Mayors like Rahm Emanuel are not villains or caricatures; they are relics. The challenges contemporary cities are grappling with are not challenges "entrepreneurial mayors" seem able or willing to face.

By speaking the language of new technologies, the New Public Management Mayors may dress up entrepreneurialism as the next new thing, but it's obviously as old as capitalism itself. There's nothing new about wanting to fuse business with the state, whether that's by running the institutions of the city like a corporation, by turning social programs into investment opportunities, or by using business-to-government revolving doors through organizations like the Civic Consulting Alliance. At this point, it's old hat.

What are the problems of the contemporary city? Not surprisingly, they are the problems that have been ignored, or that market logic couldn't solve: persistent income inequality; lack of affordable housing; a broken criminal justice system that criminalizes black and brown people, and the poor; racial segregation; job insecurity; criminalization of people with mental health issues; and a general lack of distribution of social power amongst diverse communities. The list could of course go on.
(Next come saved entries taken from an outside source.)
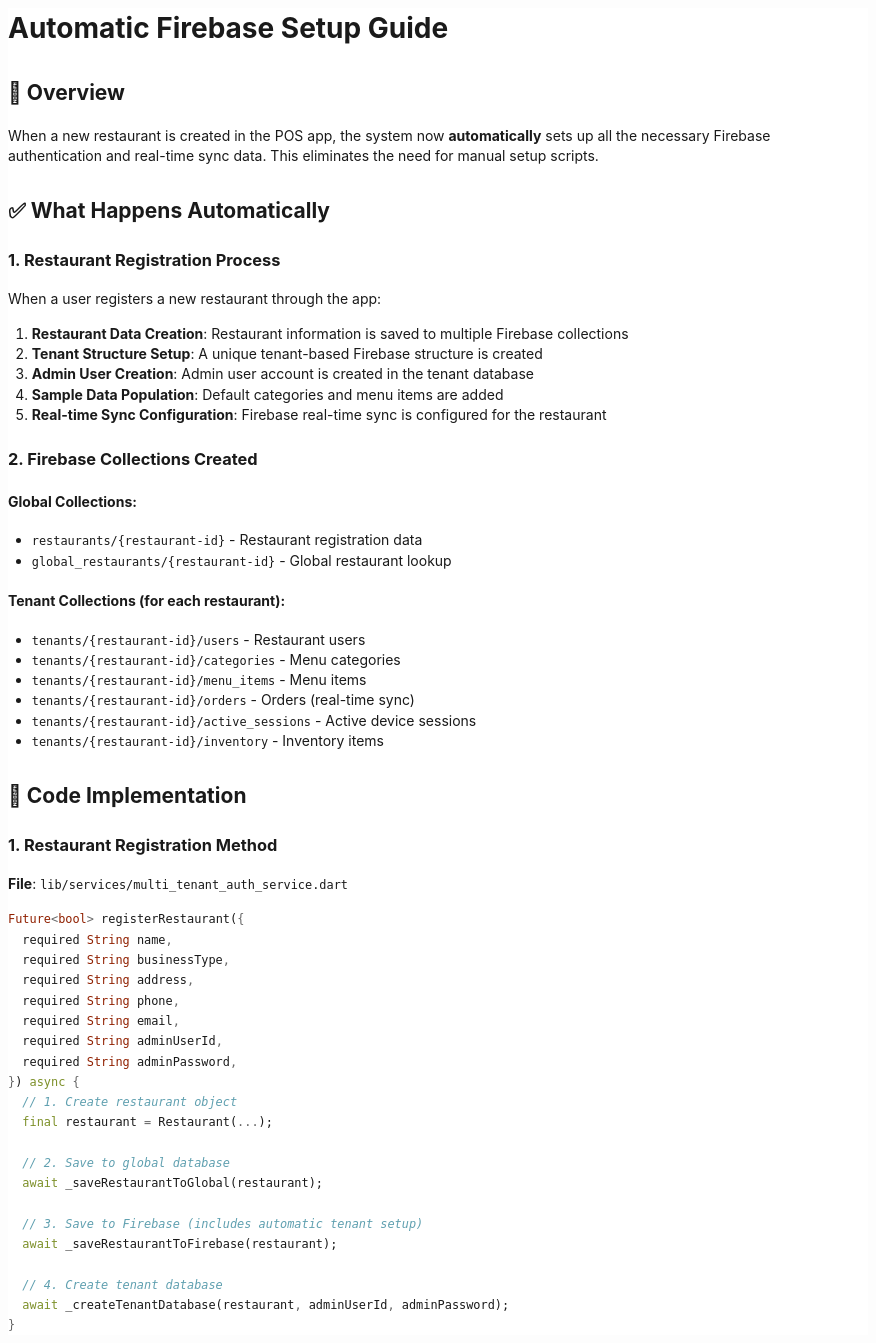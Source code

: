 # Automatic Firebase Setup Guide

## 🎯 Overview

When a new restaurant is created in the POS app, the system now **automatically** sets up all the necessary Firebase authentication and real-time sync data. This eliminates the need for manual setup scripts.

## ✅ What Happens Automatically

### 1. Restaurant Registration Process
When a user registers a new restaurant through the app:

1. **Restaurant Data Creation**: Restaurant information is saved to multiple Firebase collections
2. **Tenant Structure Setup**: A unique tenant-based Firebase structure is created
3. **Admin User Creation**: Admin user account is created in the tenant database
4. **Sample Data Population**: Default categories and menu items are added
5. **Real-time Sync Configuration**: Firebase real-time sync is configured for the restaurant

### 2. Firebase Collections Created

#### Global Collections:
- `restaurants/{restaurant-id}` - Restaurant registration data
- `global_restaurants/{restaurant-id}` - Global restaurant lookup

#### Tenant Collections (for each restaurant):
- `tenants/{restaurant-id}/users` - Restaurant users
- `tenants/{restaurant-id}/categories` - Menu categories
- `tenants/{restaurant-id}/menu_items` - Menu items
- `tenants/{restaurant-id}/orders` - Orders (real-time sync)
- `tenants/{restaurant-id}/active_sessions` - Active device sessions
- `tenants/{restaurant-id}/inventory` - Inventory items

## 🔧 Code Implementation

### 1. Restaurant Registration Method
**File**: `lib/services/multi_tenant_auth_service.dart`

```dart
Future<bool> registerRestaurant({
  required String name,
  required String businessType,
  required String address,
  required String phone,
  required String email,
  required String adminUserId,
  required String adminPassword,
}) async {
  // 1. Create restaurant object
  final restaurant = Restaurant(...);
  
  // 2. Save to global database
  await _saveRestaurantToGlobal(restaurant);
  
  // 3. Save to Firebase (includes automatic tenant setup)
  await _saveRestaurantToFirebase(restaurant);
  
  // 4. Create tenant database
  await _createTenantDatabase(restaurant, adminUserId, adminPassword);
}
```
For a generation or more, cities have competed with each other to lure capital; capital has responded with ever-increasing demands. We see this in the form of tax incentives like tax increment financing (TIF) districts and incentive zones, and what seems like a visceral aversion to progressive forms of revenue, like financial transaction or income taxes. This in turn has required cities to under-fund pensions, lay-off workers, and contract out services to the lowest bidder, all of which can only aggravate income inequality.

The entrepreneurial mentality is lauded on the grounds that it treats citizens as "customers" and can offer the best product for the lowest "price" (i.e., taxes). But, after thirty years, is there any evidence that cities have become cheaper for its "customers"? To the contrary, cities are consistently getting more expensive. In Chicago in particular, rent as a percentage of income has risen to 31%, from a historical baseline of 21%--all while sales taxes have increased, wages have remained stagnant, transportation fares and parking rates have increased, and services have dwindled.

The new public management is the status quo, and defenders of the status quo--and critics of terms like "neoliberalism"--tend to roll their eyes at the burgeoning movements against that status quo. Advocates of increased minimum wages (such as the Fight for 15 movement), public sector unions, parent-student organizations, environmental justice groups, police reform advocates, are, at their core, fighting for an egalitarian and inclusive vision of city government and policy. Not government that that can better compete for investment, but government that seeks out, and tries to fix, injustice.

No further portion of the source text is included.